= Task goal =
Work out how many lines in the listing below include the word "label"; answer with the number alone.
********************
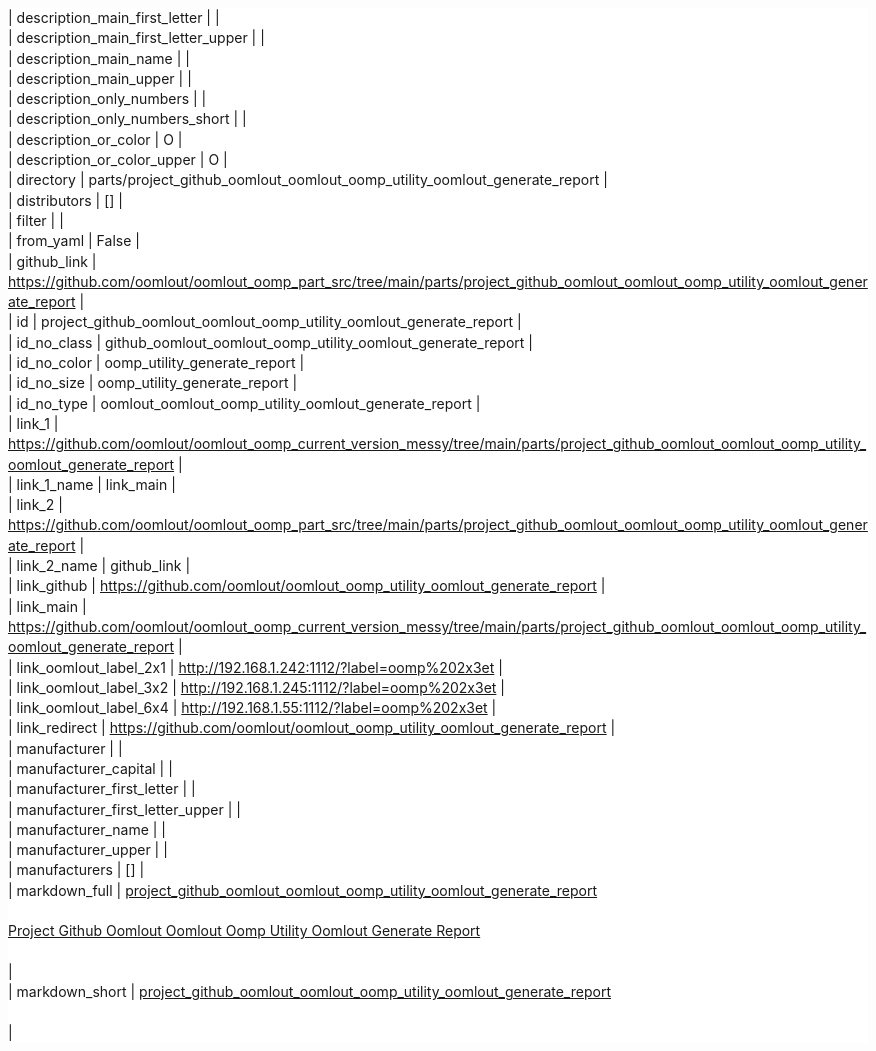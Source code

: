 | description_main_first_letter |  |  
| description_main_first_letter_upper |  |  
| description_main_name |  |  
| description_main_upper |  |  
| description_only_numbers |  |  
| description_only_numbers_short |   |  
| description_or_color | O  |  
| description_or_color_upper | O  |  
| directory | parts/project_github_oomlout_oomlout_oomp_utility_oomlout_generate_report |  
| distributors | [] |  
| filter |  |  
| from_yaml | False |  
| github_link | https://github.com/oomlout/oomlout_oomp_part_src/tree/main/parts/project_github_oomlout_oomlout_oomp_utility_oomlout_generate_report |  
| id | project_github_oomlout_oomlout_oomp_utility_oomlout_generate_report |  
| id_no_class | github_oomlout_oomlout_oomp_utility_oomlout_generate_report |  
| id_no_color | oomp_utility_generate_report |  
| id_no_size | oomp_utility_generate_report |  
| id_no_type | oomlout_oomlout_oomp_utility_oomlout_generate_report |  
| link_1 | https://github.com/oomlout/oomlout_oomp_current_version_messy/tree/main/parts/project_github_oomlout_oomlout_oomp_utility_oomlout_generate_report |  
| link_1_name | link_main |  
| link_2 | https://github.com/oomlout/oomlout_oomp_part_src/tree/main/parts/project_github_oomlout_oomlout_oomp_utility_oomlout_generate_report |  
| link_2_name | github_link |  
| link_github | https://github.com/oomlout/oomlout_oomp_utility_oomlout_generate_report |  
| link_main | https://github.com/oomlout/oomlout_oomp_current_version_messy/tree/main/parts/project_github_oomlout_oomlout_oomp_utility_oomlout_generate_report |  
| link_oomlout_label_2x1 | http://192.168.1.242:1112/?label=oomp%202x3et |  
| link_oomlout_label_3x2 | http://192.168.1.245:1112/?label=oomp%202x3et |  
| link_oomlout_label_6x4 | http://192.168.1.55:1112/?label=oomp%202x3et |  
| link_redirect | https://github.com/oomlout/oomlout_oomp_utility_oomlout_generate_report |  
| manufacturer |  |  
| manufacturer_capital |  |  
| manufacturer_first_letter |  |  
| manufacturer_first_letter_upper |  |  
| manufacturer_name |  |  
| manufacturer_upper |  |  
| manufacturers | [] |  
| markdown_full | [project_github_oomlout_oomlout_oomp_utility_oomlout_generate_report](https://github.com/oomlout/oomlout_oomp_current_version_messy/tree/main/parts/project_github_oomlout_oomlout_oomp_utility_oomlout_generate_report)<br>[](https://github.com/oomlout/oomlout_oomp_current_version_messy/tree/main/parts/project_github_oomlout_oomlout_oomp_utility_oomlout_generate_report)<br>[Project Github Oomlout Oomlout Oomp Utility Oomlout Generate Report](https://github.com/oomlout/oomlout_oomp_current_version_messy/tree/main/parts/project_github_oomlout_oomlout_oomp_utility_oomlout_generate_report)<br><br> |  
| markdown_short | [project_github_oomlout_oomlout_oomp_utility_oomlout_generate_report](https://github.com/oomlout/oomlout_oomp_current_version_messy/tree/main/parts/project_github_oomlout_oomlout_oomp_utility_oomlout_generate_report)<br><br> |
********************
= Output =
3